» Exercise input
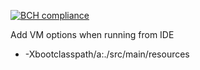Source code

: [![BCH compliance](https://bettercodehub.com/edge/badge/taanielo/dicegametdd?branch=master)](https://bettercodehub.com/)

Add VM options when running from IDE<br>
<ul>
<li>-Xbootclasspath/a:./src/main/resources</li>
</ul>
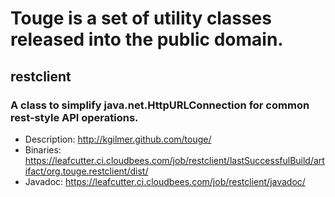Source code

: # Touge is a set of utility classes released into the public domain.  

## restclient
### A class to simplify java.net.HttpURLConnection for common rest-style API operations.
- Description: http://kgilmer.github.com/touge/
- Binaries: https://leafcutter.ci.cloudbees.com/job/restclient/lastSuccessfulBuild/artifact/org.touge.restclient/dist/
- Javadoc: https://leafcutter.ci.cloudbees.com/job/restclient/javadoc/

» Problem details
Say how many lines in this listing hold the string "leafcutter", giving the count and nothing more.

» Result of the task
2